A portable generator is the best source of power when you need it the most without a doubt. The arrival of such machines has made things so much convenient for us in several ways, but we shouldn’t overlook the safety concerns that come with this power equipment. One of such safety issues is that can generators be used indoors?
The answer to that is one should never use generators that release carbon monoxide indoors or in places that are not well-ventilated like garages.
According to National Institutes of Health, from the year 2005 to 2017, more than 900 people died due to carbon monoxide poisoning, and thousands were injured using portable generators.
Since generators are the machines that run on fuel and basically burn different fuels like gas, oil, kerosene, or propane which produces carbon monoxide.
CO is a poisonous gas and what makes it really dangerous is that even though you can’t smell, see, taste this gas, breathing too much of CO leads to carbon monoxide poisoning, which is harmful enough to kill a person just within some minutes.
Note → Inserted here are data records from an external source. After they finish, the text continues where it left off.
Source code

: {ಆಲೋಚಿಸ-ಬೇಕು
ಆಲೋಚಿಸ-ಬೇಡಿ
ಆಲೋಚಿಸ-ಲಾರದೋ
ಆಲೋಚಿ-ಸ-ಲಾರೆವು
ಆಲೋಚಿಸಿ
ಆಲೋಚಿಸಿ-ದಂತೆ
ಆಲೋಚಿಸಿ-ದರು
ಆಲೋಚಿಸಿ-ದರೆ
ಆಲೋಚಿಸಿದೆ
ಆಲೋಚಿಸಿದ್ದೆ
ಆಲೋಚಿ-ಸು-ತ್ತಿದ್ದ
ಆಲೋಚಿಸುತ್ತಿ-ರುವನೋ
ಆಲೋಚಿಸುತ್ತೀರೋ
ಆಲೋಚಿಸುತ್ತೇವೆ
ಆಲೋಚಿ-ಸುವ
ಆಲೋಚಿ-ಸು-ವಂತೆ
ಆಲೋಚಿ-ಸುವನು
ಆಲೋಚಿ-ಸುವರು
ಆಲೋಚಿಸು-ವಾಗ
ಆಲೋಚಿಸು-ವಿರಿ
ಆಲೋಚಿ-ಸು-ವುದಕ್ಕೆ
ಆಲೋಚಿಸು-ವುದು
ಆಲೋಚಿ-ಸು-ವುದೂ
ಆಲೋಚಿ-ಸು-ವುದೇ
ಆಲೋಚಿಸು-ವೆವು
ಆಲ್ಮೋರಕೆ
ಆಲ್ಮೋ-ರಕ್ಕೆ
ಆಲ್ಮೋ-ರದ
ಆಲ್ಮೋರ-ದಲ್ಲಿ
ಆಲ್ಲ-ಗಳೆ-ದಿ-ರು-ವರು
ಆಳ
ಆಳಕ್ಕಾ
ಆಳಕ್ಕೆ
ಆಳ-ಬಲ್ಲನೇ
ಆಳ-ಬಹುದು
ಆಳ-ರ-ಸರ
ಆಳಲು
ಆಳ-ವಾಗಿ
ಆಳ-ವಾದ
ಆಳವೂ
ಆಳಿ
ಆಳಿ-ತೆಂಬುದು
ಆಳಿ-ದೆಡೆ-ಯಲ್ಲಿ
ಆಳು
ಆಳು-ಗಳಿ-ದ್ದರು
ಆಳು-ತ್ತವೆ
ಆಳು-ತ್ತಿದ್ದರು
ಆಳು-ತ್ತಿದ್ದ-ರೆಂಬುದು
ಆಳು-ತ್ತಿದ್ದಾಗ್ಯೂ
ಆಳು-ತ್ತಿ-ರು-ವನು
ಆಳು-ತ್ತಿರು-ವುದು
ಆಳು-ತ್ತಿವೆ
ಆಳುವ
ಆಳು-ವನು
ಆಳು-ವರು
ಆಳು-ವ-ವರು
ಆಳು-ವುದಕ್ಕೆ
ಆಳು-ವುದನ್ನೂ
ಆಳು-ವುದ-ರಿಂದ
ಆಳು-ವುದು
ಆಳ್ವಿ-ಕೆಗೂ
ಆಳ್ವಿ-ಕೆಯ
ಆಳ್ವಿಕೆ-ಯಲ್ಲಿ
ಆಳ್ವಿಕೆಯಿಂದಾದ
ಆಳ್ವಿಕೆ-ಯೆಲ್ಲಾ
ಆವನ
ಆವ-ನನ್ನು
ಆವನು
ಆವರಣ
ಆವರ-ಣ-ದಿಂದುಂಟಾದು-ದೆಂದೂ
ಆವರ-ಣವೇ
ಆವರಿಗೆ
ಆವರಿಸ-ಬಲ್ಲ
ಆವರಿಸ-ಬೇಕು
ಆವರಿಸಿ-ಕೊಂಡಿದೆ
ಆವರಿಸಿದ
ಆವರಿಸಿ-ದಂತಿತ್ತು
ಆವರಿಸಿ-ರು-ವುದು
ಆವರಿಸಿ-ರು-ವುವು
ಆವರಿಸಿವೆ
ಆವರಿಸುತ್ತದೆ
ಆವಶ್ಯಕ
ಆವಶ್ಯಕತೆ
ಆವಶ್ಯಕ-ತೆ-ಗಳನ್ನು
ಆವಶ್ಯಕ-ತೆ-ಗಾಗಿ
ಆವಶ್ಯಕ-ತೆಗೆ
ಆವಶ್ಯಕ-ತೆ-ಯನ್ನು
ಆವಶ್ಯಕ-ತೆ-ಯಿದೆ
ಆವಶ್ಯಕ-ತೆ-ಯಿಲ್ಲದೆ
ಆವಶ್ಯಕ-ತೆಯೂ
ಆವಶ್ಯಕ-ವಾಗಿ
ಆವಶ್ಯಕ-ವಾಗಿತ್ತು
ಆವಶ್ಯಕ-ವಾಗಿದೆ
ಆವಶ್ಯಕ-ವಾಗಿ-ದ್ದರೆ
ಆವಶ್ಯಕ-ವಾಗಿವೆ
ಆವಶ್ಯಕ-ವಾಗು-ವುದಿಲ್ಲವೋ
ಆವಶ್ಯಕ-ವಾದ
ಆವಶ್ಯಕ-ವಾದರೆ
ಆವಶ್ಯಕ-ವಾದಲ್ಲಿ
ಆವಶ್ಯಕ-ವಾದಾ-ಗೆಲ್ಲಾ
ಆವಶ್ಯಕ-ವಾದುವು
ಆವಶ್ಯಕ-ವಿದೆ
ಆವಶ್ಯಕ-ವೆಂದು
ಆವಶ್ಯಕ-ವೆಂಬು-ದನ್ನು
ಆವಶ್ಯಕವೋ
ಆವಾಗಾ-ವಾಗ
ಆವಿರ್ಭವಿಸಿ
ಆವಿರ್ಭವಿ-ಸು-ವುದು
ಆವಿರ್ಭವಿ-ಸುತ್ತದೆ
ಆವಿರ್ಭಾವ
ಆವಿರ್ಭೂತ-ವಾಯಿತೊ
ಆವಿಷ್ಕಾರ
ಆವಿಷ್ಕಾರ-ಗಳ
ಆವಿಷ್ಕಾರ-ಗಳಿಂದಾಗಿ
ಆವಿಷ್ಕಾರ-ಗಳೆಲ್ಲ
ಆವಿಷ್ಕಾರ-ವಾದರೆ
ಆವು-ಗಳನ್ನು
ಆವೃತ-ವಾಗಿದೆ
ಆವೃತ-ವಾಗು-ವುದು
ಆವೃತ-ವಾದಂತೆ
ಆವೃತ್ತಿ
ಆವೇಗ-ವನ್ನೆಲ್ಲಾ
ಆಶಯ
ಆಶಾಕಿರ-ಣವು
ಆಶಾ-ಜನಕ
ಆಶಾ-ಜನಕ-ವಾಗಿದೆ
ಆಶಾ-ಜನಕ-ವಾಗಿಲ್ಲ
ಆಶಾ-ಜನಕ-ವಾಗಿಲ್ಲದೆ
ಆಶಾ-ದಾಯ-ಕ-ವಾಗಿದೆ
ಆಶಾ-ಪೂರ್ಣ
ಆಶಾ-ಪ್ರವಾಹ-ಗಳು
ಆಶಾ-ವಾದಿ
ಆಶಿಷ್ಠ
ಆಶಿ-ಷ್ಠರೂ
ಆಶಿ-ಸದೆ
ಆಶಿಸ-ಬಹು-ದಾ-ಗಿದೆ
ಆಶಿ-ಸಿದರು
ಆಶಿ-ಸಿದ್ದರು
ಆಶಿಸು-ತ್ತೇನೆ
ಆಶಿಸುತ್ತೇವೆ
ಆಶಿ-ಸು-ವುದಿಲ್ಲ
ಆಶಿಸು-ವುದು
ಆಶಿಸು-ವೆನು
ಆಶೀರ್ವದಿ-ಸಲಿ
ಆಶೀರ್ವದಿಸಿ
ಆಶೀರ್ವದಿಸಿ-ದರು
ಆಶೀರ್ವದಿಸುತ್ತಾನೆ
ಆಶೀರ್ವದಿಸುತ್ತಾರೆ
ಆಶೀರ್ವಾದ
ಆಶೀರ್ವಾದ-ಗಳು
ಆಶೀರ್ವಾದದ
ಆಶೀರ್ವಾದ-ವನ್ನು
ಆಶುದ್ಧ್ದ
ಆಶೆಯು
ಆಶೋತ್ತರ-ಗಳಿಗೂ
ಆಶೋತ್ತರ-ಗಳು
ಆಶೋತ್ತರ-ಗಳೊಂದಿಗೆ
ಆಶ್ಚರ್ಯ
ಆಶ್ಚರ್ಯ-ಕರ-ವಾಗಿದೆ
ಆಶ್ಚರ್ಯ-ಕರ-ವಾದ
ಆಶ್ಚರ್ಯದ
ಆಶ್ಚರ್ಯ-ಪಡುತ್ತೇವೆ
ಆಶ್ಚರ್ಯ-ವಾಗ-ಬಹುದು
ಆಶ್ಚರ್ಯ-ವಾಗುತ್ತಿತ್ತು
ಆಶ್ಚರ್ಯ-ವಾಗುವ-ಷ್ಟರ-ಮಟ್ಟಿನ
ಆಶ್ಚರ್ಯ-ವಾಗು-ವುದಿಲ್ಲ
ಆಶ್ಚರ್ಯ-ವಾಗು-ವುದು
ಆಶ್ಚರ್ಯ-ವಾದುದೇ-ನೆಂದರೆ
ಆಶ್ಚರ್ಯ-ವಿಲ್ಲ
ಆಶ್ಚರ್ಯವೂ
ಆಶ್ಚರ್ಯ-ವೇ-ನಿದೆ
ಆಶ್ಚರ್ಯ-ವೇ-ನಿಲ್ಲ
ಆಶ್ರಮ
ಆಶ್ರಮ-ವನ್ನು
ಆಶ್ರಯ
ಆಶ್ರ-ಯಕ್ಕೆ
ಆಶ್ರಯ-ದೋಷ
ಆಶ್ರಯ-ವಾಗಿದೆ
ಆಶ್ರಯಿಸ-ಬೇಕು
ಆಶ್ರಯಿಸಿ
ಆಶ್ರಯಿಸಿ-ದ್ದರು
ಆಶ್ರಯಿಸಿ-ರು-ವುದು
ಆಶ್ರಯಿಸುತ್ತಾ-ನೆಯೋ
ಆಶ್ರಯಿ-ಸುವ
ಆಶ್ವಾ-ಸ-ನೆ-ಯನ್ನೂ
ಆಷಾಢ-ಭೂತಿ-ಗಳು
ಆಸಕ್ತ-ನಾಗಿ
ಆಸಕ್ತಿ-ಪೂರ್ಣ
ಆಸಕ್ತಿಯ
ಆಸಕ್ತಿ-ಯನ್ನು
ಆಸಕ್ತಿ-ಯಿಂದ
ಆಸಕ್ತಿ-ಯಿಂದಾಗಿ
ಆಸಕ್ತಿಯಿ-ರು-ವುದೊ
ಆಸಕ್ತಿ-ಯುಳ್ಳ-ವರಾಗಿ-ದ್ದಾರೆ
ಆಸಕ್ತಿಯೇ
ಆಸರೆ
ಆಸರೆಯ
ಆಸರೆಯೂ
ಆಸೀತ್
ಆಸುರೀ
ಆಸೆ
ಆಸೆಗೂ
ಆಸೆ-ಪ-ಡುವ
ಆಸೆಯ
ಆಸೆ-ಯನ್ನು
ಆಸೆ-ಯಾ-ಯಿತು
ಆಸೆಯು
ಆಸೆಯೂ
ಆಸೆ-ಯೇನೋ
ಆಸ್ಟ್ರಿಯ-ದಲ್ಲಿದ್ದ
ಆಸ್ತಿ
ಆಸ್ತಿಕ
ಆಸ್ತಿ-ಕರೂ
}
It replaces the oxygen in your blood that stops your organs from functioning, eventually leading to death.
One should make sure that the fuel-burning appliances are used and installed properly so that carbon monoxide can not build up inside houses or other buildings.
Always try to place your portable generator outside and away from windows and doors instead of running it inside your home, shed or basement where the gas is more likely to build up without proper ventilation.
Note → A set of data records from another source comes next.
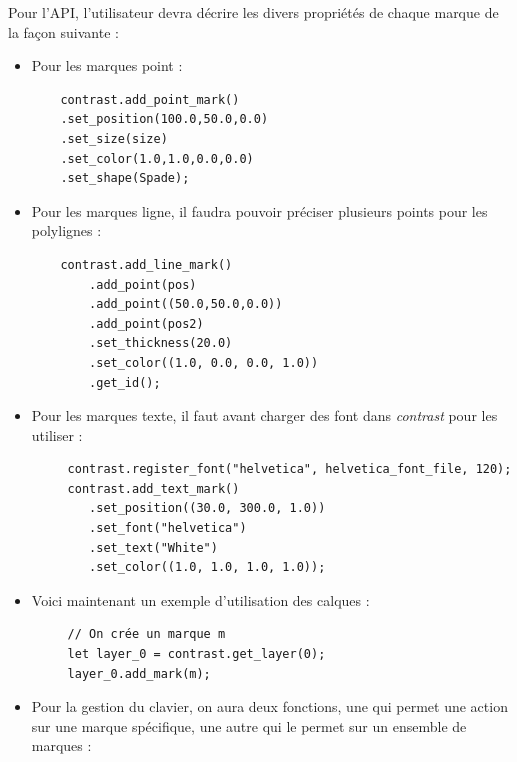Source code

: \documentclass[12pt]{article}
\begin{document}
Pour l'API, l'utilisateur devra décrire les divers propriétés de chaque marque de la façon suivante :
\begin{itemize}
    \item Pour les marques point :

    \begin{verbatim}
    contrast.add_point_mark()
	.set_position(100.0,50.0,0.0)
	.set_size(size)
    .set_color(1.0,1.0,0.0,0.0)
	.set_shape(Spade);
    \end{verbatim}

    \item Pour les marques ligne, il faudra pouvoir préciser plusieurs points pour les polylignes :
    \begin{verbatim}
    contrast.add_line_mark()
		.add_point(pos)
        .add_point((50.0,50.0,0.0))
        .add_point(pos2)
        .set_thickness(20.0)
        .set_color((1.0, 0.0, 0.0, 1.0))
        .get_id();
    \end{verbatim}
    \item Pour les marques texte, il faut avant charger des font dans \textit{contrast} pour les utiliser :
     \begin{verbatim}
     contrast.register_font("helvetica", helvetica_font_file, 120);
     contrast.add_text_mark()
        .set_position((30.0, 300.0, 1.0))
        .set_font("helvetica")
        .set_text("White")
        .set_color((1.0, 1.0, 1.0, 1.0));
    \end{verbatim}
    \item Voici maintenant un exemple d'utilisation des calques :
    \begin{verbatim}
     // On crée un marque m
     let layer_0 = contrast.get_layer(0);
     layer_0.add_mark(m);
    \end{verbatim}
    \item Pour la gestion du clavier, on aura deux fonctions, une qui permet une action sur une marque spécifique, une autre qui le permet sur un ensemble
    de marques :
    \begin{verbatim}

\end{verbatim}
\end{itemize}
\end{document}
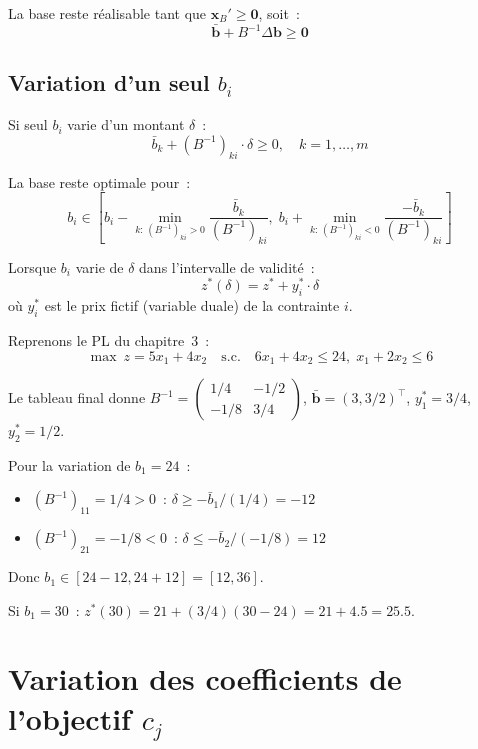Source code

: La base reste r\'ealisable tant que $\mathbf{x}_B' \ge \mathbf{0}$, soit~:
\[
  \bar{\mathbf{b}} + B^{-1}\Delta\mathbf{b} \ge \mathbf{0}
\]

\subsection{Variation d'un seul $b_i$}

Si seul $b_i$ varie d'un montant $\delta$~:
\[
  \bar{b}_k + (B^{-1})_{ki} \cdot \delta \ge 0, \quad k = 1, \ldots, m
\]

\begin{formules}[title=\textbf{Intervalle de validit\'e de $b_i$}]
La base reste optimale pour~:
\[
  b_i \in \left[
    b_i - \min_{k:\, (B^{-1})_{ki}>0} \frac{\bar{b}_k}{(B^{-1})_{ki}},\;
    b_i + \min_{k:\, (B^{-1})_{ki}<0} \frac{-\bar{b}_k}{(B^{-1})_{ki}}
  \right]
\]
\end{formules}

\begin{theoreme}[Variation de $z^*$]
Lorsque $b_i$ varie de $\delta$ dans l'intervalle de validit\'e~:
\[
  z^*(\delta) = z^* + y_i^* \cdot \delta
\]
o\`u $y_i^*$ est le prix fictif (variable duale) de la contrainte $i$.
\end{theoreme}

\begin{exemple}[Variation de $b_1$]
Reprenons le PL du chapitre~3~:
\[
\max\ z = 5x_1 + 4x_2 \quad \text{s.c.} \quad
6x_1 + 4x_2 \le 24,\; x_1 + 2x_2 \le 6
\]

Le tableau final donne $B^{-1} = \begin{pmatrix} 1/4 & -1/2 \\
-1/8 & 3/4 \end{pmatrix}$, $\bar{\mathbf{b}} = (3, 3/2)^\top$,
$y_1^* = 3/4$, $y_2^* = 1/2$.

Pour la variation de $b_1 = 24$~:
\begin{itemize}
  \item $(B^{-1})_{11} = 1/4 > 0$~: $\delta \ge -\bar{b}_1/(1/4) = -12$
  \item $(B^{-1})_{21} = -1/8 < 0$~: $\delta \le -\bar{b}_2/(-1/8) = 12$
\end{itemize}
Donc $b_1 \in [24-12, 24+12] = [12, 36]$.

Si $b_1 = 30$~: $z^*(30) = 21 + (3/4)(30-24) = 21 + 4.5 = 25.5$.
\end{exemple}

\section{Variation des coefficients de l'objectif $c_j$}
If you are wondering whether there are some portable generators that you can run indoors or not, the answer would be, yes, there are. Some of these units feature a built-in sensor that triggers an automatic shutoff if CO grows up to dangerous levels in a confined space. Besides that, there are some with engines that release less CO in the first place.
Even though there are portable generators that are able to pass CO Safety Technology test, we would still recommend you follow some safety guidelines to keep yourself, your family and people around you secure.
- Read the Owner’s Manual properly before using your generator.
- Place your generator outside home and away from windows.
- Install CO detectors or alarms so that you get alert whenever something is up.
- Do not operate your generator in enclosed spaces.